YOUR INSTRUCTIONS
Set down exactly each line of the entries below, beginning at the one that contains "### API Clients" and ending at the last, and no others.

MATERIAL TO PROCESS
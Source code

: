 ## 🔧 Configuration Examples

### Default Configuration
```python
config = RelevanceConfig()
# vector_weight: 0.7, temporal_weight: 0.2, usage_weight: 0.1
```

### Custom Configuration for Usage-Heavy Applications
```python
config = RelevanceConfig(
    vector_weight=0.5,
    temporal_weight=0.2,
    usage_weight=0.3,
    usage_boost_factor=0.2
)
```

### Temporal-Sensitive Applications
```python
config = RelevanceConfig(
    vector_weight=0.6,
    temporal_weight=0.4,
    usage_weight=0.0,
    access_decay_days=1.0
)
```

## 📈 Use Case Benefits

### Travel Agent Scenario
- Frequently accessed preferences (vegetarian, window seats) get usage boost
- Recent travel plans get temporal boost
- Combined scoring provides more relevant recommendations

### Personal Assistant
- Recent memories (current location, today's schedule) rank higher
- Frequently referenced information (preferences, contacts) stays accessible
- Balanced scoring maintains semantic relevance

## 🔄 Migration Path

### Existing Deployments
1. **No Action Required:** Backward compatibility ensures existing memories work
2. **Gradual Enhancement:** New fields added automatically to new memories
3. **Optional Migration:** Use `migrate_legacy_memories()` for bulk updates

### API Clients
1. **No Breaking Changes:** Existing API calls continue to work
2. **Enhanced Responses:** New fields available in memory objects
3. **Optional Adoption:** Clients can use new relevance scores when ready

RESULT
### API Clients
1. **No Breaking Changes:** Existing API calls continue to work
2. **Enhanced Responses:** New fields available in memory objects
3. **Optional Adoption:** Clients can use new relevance scores when ready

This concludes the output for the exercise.